First Aid for Painful Meetings
by Rick Brenner
The foundation of any team meeting is its agenda. A crisply focused agenda can make the difference between a long, painful affair and finishing early. If you're the meeting organizer, develop and manage the agenda for maximum effectiveness.
As the hour wore on, Geoff began to wonder why this meeting, too, had gone so wrong. Here they were, plowing over well-plowed ground yet again. With just ten minutes left in the hour, they still hadn't started talking about the Release Team's findings. Frustration was rising. Geoff wondered if perhaps this team just couldn't work together.
Have you ever been here?
To help your team achieve its potential, make meeting agendas crisp and focused. A solid, agreed-upon agenda gives your team a better chance to prepare, to stay on track and to maintain focus. Here are eight tips for improving agendas and how you manage them.

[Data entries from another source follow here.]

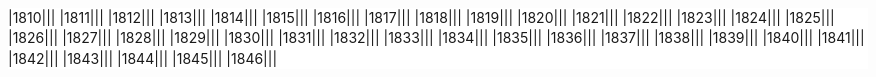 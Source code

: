 |1810|||
|1811|||
|1812|||
|1813|||
|1814|||
|1815|||
|1816|||
|1817|||
|1818|||
|1819|||
|1820|||
|1821|||
|1822|||
|1823|||
|1824|||
|1825|||
|1826|||
|1827|||
|1828|||
|1829|||
|1830|||
|1831|||
|1832|||
|1833|||
|1834|||
|1835|||
|1836|||
|1837|||
|1838|||
|1839|||
|1840|||
|1841|||
|1842|||
|1843|||
|1844|||
|1845|||
|1846||| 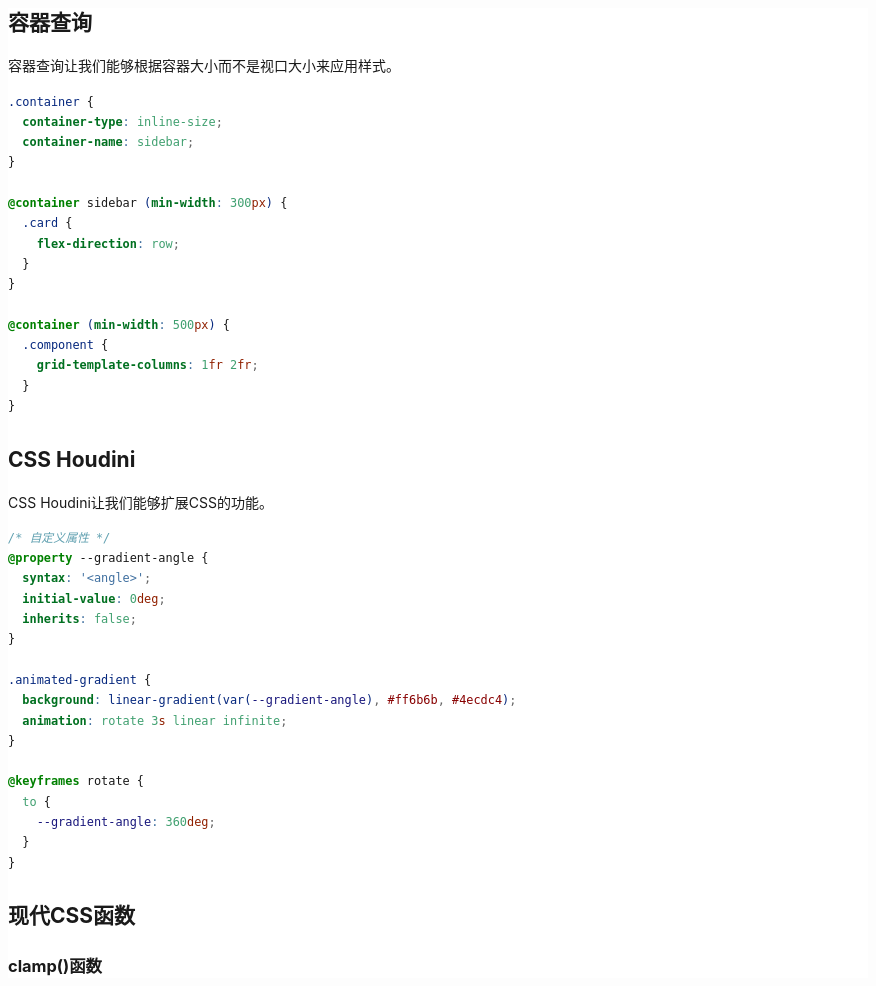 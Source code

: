 ## 容器查询

容器查询让我们能够根据容器大小而不是视口大小来应用样式。

```css
.container {
  container-type: inline-size;
  container-name: sidebar;
}

@container sidebar (min-width: 300px) {
  .card {
    flex-direction: row;
  }
}

@container (min-width: 500px) {
  .component {
    grid-template-columns: 1fr 2fr;
  }
}
```

## CSS Houdini

CSS Houdini让我们能够扩展CSS的功能。

```css
/* 自定义属性 */
@property --gradient-angle {
  syntax: '<angle>';
  initial-value: 0deg;
  inherits: false;
}

.animated-gradient {
  background: linear-gradient(var(--gradient-angle), #ff6b6b, #4ecdc4);
  animation: rotate 3s linear infinite;
}

@keyframes rotate {
  to {
    --gradient-angle: 360deg;
  }
}
```

## 现代CSS函数

### clamp()函数
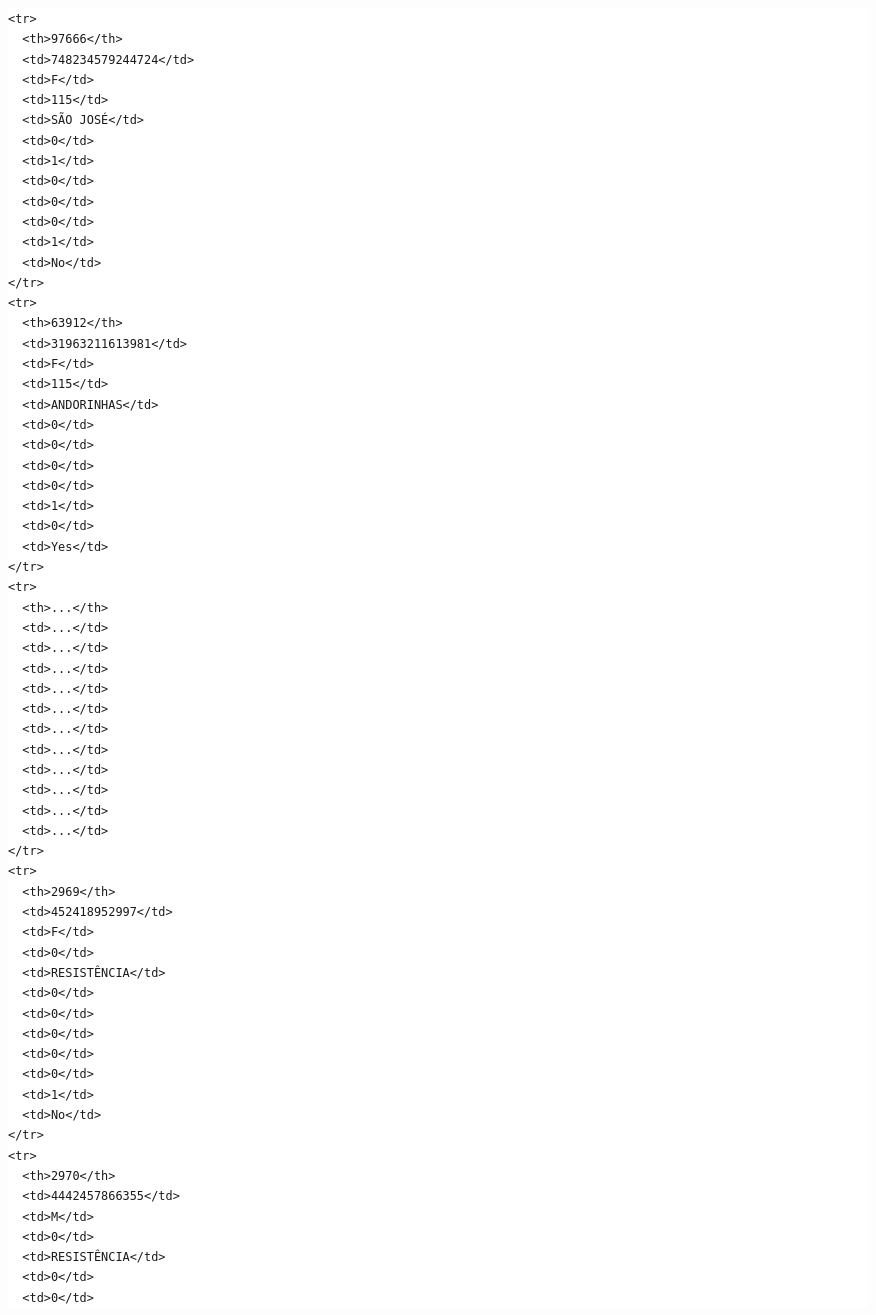     <tr>
      <th>97666</th>
      <td>748234579244724</td>
      <td>F</td>
      <td>115</td>
      <td>SÃO JOSÉ</td>
      <td>0</td>
      <td>1</td>
      <td>0</td>
      <td>0</td>
      <td>0</td>
      <td>1</td>
      <td>No</td>
    </tr>
    <tr>
      <th>63912</th>
      <td>31963211613981</td>
      <td>F</td>
      <td>115</td>
      <td>ANDORINHAS</td>
      <td>0</td>
      <td>0</td>
      <td>0</td>
      <td>0</td>
      <td>1</td>
      <td>0</td>
      <td>Yes</td>
    </tr>
    <tr>
      <th>...</th>
      <td>...</td>
      <td>...</td>
      <td>...</td>
      <td>...</td>
      <td>...</td>
      <td>...</td>
      <td>...</td>
      <td>...</td>
      <td>...</td>
      <td>...</td>
      <td>...</td>
    </tr>
    <tr>
      <th>2969</th>
      <td>452418952997</td>
      <td>F</td>
      <td>0</td>
      <td>RESISTÊNCIA</td>
      <td>0</td>
      <td>0</td>
      <td>0</td>
      <td>0</td>
      <td>0</td>
      <td>1</td>
      <td>No</td>
    </tr>
    <tr>
      <th>2970</th>
      <td>4442457866355</td>
      <td>M</td>
      <td>0</td>
      <td>RESISTÊNCIA</td>
      <td>0</td>
      <td>0</td>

- Circulate a draft agenda in advance
- Draft an agenda and circulate it in advance. Because you probably aren't omniscient, ask attendees for their contributions. This builds ownership of the agenda by the team. Allocate time for each item. If you don't, how will you know if you're running late? Include a Draft "Not-Agenda" — topics that are off limits for this meeting.
- First agenda item: review the agenda
- Reviewing the agenda smokes out confusion, and helps solidify consensus about the agenda. With everyone on board, it's easier to manage digressions.
- Allocate time for puzzles
- Usually, we're reluctant to admit that we don't know everything. Time for puzzles gives people permission to surface confusions early, and helps avoid major problems later.
- Limit in-meeting handouts
- Circulating handouts during meetings wastes time. Often we have too much to read, and too little chance to digest it. Limit each handout to one side of one page. Circulate longer reports in advance by email.
- No routine announcements
- To help your team
achieve its potential,
make meeting agendas
crisp and focused
- Shift routine FYI's, such as status reports, to prior-to-the-meeting email. Reserve meeting time for delicate or complex announcements, and for issues that require discussion.
- Designate Someone as a Digression Detector
- The Designated Digression Detector (DDD) signals a possible digression in a fun or humorous way — a bicycle horn, a New Year's noisemaker, whatever. On the signal, the meeting stops to decide if a digression has occurred, and whether to adjust the agenda, or make a note for a future meeting, or adjourn until further information is available.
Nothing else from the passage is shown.